**Supplied records:**
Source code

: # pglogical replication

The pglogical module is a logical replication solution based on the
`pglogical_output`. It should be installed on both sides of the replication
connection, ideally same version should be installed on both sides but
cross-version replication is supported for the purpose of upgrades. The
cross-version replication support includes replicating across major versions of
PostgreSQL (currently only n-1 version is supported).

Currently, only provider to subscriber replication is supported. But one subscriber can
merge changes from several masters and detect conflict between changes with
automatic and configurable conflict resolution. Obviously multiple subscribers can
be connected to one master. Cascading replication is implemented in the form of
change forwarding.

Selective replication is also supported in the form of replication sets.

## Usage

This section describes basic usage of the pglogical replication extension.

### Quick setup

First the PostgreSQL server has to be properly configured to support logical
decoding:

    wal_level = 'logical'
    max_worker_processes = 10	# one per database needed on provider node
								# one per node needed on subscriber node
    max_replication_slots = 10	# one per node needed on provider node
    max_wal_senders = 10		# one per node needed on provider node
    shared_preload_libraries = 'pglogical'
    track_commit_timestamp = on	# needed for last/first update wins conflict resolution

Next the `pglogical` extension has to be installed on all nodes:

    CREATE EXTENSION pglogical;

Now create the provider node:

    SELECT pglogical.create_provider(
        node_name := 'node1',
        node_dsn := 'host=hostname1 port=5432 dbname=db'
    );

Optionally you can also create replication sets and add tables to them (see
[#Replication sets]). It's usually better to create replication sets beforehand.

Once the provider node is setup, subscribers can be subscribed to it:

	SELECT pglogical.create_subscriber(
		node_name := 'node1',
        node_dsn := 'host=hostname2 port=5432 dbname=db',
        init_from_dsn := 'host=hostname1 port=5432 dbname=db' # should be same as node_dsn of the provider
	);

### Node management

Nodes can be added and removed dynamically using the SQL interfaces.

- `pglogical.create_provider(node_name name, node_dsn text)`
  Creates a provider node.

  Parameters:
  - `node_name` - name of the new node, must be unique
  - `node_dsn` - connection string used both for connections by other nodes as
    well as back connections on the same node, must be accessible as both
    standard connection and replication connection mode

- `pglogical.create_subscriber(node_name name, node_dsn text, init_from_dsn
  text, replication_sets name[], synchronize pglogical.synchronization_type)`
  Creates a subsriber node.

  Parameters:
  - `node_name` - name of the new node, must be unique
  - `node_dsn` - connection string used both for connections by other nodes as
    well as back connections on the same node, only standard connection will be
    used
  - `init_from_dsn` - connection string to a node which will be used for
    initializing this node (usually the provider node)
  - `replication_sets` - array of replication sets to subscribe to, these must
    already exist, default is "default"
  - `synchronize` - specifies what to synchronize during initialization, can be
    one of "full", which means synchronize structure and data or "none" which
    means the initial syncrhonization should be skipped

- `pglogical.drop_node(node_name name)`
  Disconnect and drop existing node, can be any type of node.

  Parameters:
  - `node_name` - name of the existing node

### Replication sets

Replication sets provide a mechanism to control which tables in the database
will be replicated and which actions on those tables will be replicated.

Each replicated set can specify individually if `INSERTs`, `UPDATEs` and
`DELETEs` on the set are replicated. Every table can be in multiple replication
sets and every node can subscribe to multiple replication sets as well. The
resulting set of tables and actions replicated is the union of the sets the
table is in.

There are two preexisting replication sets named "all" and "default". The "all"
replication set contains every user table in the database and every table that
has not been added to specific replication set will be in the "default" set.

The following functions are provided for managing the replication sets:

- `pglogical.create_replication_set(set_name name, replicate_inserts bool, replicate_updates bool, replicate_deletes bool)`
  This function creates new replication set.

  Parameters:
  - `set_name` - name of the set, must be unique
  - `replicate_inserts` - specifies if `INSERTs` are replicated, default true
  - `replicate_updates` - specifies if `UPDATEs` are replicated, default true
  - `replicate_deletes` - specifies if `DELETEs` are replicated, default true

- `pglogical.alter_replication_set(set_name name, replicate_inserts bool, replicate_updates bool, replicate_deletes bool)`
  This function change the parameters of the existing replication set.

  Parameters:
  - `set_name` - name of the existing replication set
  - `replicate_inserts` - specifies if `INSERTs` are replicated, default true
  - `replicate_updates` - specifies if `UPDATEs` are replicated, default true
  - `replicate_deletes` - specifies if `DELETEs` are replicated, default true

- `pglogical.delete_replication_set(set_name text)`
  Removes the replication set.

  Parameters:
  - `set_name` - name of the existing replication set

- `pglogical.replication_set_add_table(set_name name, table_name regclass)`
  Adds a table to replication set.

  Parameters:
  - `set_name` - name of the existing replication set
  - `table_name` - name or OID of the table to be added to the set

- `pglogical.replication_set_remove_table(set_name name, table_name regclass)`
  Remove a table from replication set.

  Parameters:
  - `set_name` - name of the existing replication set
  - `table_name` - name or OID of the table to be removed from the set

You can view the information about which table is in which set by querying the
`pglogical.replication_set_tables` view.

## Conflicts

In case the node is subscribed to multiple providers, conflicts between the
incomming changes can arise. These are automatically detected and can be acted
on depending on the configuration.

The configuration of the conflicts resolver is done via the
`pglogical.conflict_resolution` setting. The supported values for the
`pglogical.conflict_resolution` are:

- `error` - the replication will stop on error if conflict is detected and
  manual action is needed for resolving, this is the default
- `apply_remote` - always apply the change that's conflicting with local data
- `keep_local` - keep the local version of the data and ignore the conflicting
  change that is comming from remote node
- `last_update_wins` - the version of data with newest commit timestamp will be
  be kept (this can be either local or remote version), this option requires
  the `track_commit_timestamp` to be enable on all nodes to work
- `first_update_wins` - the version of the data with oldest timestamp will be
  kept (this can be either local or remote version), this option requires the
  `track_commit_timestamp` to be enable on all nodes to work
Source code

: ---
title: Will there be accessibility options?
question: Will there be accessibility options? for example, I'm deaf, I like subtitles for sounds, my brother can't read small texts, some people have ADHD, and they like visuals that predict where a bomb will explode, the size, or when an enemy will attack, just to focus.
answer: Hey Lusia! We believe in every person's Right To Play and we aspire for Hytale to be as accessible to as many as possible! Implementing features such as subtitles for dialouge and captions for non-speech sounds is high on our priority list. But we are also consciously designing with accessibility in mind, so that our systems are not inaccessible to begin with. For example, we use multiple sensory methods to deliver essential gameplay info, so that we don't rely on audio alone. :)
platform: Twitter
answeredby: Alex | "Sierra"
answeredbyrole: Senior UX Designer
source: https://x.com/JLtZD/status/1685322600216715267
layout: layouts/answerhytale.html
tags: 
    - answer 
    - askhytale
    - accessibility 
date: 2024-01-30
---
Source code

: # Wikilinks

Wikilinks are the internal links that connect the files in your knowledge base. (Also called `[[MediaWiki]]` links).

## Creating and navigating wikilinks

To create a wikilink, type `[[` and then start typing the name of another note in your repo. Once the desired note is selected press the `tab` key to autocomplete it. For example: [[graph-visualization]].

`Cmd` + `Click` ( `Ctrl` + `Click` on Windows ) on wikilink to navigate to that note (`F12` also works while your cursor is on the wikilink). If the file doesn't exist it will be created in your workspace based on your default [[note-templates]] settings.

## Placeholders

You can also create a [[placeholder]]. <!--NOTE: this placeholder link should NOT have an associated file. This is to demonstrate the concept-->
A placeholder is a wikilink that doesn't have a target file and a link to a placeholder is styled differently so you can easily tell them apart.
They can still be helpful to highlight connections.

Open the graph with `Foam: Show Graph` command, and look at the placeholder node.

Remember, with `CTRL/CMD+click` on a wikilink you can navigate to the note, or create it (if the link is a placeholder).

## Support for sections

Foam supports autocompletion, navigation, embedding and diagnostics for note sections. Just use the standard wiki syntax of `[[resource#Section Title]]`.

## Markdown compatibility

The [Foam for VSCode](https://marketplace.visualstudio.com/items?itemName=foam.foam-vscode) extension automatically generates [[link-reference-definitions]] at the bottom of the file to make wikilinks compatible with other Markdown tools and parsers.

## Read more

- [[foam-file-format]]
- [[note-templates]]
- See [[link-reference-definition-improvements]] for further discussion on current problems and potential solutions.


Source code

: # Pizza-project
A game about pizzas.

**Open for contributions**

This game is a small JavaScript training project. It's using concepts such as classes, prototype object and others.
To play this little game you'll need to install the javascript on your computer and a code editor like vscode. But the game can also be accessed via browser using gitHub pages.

**What to work on:** How many lines of these entries contain "conflicting"? Answer with the number and nothing else.

**Result of the task:** 2